BATON ROUGE, LA (WAFB) - The Louisiana State Police Academy cadets reported Sunday to begin five months of intense training. This is the first academy LSP has held since 2009.
Joshua Nations was one of 57 cadets to report to the training academy. His brother and father are troopers with Louisiana State Police and he is hoping to add his name to the list.
"It means the world, excited about it," said Nations. "I've been with DPS for almost eight years now. Ever since I got on with DPS, I had full anticipations of becoming a trooper, so excited it's finally here."
Nations and the other trooper hopefuls got a harsh dose of reality soon after arriving, as drill sergeants conducted abrupt roll calls until each cadet could respond as requested. Inside, Col. Mike Edmonson, superintendent of LSP, addressed the newest class wanting to make sure the men and women understand the journey before them is what he calls the ultimate honor to serve the public.

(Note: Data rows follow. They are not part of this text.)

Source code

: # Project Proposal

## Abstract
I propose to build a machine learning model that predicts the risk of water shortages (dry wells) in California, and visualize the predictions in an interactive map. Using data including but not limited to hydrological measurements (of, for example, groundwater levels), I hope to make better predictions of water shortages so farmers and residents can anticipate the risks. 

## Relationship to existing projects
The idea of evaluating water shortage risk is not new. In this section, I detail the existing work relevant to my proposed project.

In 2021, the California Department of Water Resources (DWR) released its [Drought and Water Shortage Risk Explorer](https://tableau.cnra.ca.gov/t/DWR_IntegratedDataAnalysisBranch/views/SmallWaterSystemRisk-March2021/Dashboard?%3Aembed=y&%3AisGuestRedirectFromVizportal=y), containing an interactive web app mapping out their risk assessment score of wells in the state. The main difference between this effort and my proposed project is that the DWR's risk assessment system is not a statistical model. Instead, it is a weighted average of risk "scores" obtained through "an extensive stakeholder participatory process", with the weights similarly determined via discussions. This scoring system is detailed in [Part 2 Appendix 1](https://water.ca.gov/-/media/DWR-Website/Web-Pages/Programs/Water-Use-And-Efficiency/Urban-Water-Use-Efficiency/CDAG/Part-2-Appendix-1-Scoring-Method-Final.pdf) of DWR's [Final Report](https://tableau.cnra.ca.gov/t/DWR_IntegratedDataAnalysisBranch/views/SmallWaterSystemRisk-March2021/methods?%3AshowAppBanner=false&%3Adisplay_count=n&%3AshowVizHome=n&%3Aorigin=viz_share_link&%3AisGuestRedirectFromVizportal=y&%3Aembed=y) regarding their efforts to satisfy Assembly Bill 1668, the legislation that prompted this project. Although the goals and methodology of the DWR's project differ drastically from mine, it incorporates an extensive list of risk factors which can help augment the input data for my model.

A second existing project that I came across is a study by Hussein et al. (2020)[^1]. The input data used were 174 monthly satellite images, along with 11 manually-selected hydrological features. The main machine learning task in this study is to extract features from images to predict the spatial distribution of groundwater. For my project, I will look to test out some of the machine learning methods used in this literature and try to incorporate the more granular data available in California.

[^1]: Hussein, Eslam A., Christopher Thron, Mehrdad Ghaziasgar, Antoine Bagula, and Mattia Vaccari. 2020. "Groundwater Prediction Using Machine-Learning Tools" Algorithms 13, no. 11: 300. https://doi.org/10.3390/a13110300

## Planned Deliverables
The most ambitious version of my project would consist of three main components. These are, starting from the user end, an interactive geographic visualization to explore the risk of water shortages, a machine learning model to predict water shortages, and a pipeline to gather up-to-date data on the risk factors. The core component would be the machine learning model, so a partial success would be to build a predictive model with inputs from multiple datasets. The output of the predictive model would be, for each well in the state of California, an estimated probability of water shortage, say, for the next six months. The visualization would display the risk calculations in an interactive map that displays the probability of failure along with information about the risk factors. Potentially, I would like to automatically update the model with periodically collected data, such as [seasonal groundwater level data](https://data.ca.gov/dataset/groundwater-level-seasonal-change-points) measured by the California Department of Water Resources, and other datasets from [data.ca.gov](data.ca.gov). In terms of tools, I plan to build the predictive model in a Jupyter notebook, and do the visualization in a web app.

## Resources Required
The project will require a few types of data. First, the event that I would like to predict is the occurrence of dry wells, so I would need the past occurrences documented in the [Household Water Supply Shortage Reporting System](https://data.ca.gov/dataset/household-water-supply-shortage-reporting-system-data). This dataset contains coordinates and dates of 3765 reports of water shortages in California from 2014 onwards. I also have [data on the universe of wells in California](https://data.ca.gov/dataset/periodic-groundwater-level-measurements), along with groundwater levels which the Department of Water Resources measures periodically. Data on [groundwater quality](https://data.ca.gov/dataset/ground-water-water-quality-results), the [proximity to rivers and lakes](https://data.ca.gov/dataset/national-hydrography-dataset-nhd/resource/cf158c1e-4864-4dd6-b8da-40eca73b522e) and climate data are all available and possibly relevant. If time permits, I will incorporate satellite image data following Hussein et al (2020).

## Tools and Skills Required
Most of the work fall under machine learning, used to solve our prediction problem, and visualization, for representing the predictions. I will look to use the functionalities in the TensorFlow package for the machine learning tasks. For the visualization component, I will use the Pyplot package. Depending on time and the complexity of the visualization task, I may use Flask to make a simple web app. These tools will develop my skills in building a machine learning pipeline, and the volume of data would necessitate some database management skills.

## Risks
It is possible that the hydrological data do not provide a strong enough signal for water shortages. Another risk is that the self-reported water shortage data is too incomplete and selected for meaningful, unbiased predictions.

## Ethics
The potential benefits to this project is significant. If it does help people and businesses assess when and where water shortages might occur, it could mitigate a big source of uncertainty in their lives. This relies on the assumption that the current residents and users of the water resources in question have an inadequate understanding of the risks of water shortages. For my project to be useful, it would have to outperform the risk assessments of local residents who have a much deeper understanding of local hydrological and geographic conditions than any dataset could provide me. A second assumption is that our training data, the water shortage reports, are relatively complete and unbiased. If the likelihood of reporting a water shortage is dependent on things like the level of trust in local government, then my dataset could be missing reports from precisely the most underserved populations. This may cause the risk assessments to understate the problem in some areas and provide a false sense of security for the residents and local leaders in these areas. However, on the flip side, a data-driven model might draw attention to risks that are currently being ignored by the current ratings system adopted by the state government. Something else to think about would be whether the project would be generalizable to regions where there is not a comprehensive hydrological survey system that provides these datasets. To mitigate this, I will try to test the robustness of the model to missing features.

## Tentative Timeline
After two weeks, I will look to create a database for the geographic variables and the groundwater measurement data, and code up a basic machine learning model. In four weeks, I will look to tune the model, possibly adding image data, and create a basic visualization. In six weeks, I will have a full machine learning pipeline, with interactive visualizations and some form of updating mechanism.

"This badge is so precious to me and you have to earn the right to wear it," said Edmonson. "It's not a right, it's a privilege and it's a privilege that the public allows us to wear it. I've never forgotten that."
Over the next five months, the State Police training facility will be home to Cadet Class 92. The academy will consist of countless hours of training and instruction, but those who have passed through before say the most important lesson learned will be the core values instilled in these future troopers.

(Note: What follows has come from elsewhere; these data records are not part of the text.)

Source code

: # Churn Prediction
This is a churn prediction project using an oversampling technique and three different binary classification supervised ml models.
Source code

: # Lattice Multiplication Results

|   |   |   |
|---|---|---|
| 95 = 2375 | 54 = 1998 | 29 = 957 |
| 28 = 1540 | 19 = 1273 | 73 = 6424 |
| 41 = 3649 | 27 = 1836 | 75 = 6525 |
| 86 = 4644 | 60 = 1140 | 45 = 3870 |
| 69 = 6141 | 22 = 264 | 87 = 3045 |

"Leadership, professionalism of duty, of honor of selfless service, they've got to learn those types of things. More important than anything else is how you treat people and I want them to learn that class is how to treat people," Edmonson explained.

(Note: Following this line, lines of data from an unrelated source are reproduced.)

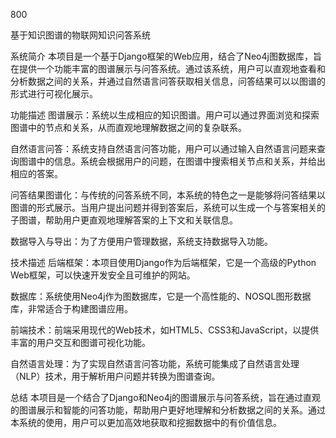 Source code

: 800


基于知识图谱的物联网知识问答系统

系统简介
本项目是一个基于Django框架的Web应用，结合了Neo4j图数据库，旨在提供一个功能丰富的图谱展示与问答系统。通过该系统，用户可以直观地查看和分析数据之间的关系，并通过自然语言问答获取相关信息，问答结果可以以图谱的形式进行可视化展示。

功能描述
图谱展示：系统以生成相应的知识图谱。用户可以通过界面浏览和探索图谱中的节点和关系，从而直观地理解数据之间的复杂联系。

自然语言问答：系统支持自然语言问答功能，用户可以通过输入自然语言问题来查询图谱中的信息。系统会根据用户的问题，在图谱中搜索相关节点和关系，并给出相应的答案。

问答结果图谱化：与传统的问答系统不同，本系统的特色之一是能够将问答结果以图谱的形式展示。当用户提出问题并得到答案后，系统可以生成一个与答案相关的子图谱，帮助用户更直观地理解答案的上下文和关联信息。


数据导入与导出：为了方便用户管理数据，系统支持数据导入功能。

技术描述
后端框架：本项目使用Django作为后端框架，它是一个高级的Python Web框架，可以快速开发安全且可维护的网站。

数据库：系统使用Neo4j作为图数据库，它是一个高性能的、NOSQL图形数据库，非常适合于构建图谱应用。

前端技术：前端采用现代的Web技术，如HTML5、CSS3和JavaScript，以提供丰富的用户交互和图谱可视化功能。

自然语言处理：为了实现自然语言问答功能，系统可能集成了自然语言处理（NLP）技术，用于解析用户问题并转换为图谱查询。

总结
本项目是一个结合了Django和Neo4j的图谱展示与问答系统，旨在通过直观的图谱展示和智能的问答功能，帮助用户更好地理解和分析数据之间的关系。通过本系统的使用，用户可以更加高效地获取和挖掘数据中的有价值信息。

As for what it will take to be one of the 50 or so newest troopers, Josh said he might be making a few calls to dear old dad in the next several weeks.
"A few things here and there, they gave me some pointers, some advice. Fatherly and brotherly advice is always good," said Nations.
This State Police class will be the first of five straight approved and funded by the state. Edmonson added the cadets will be assigned to their respective troops around the state after the academy and ready to hit the streets as troopers within a year.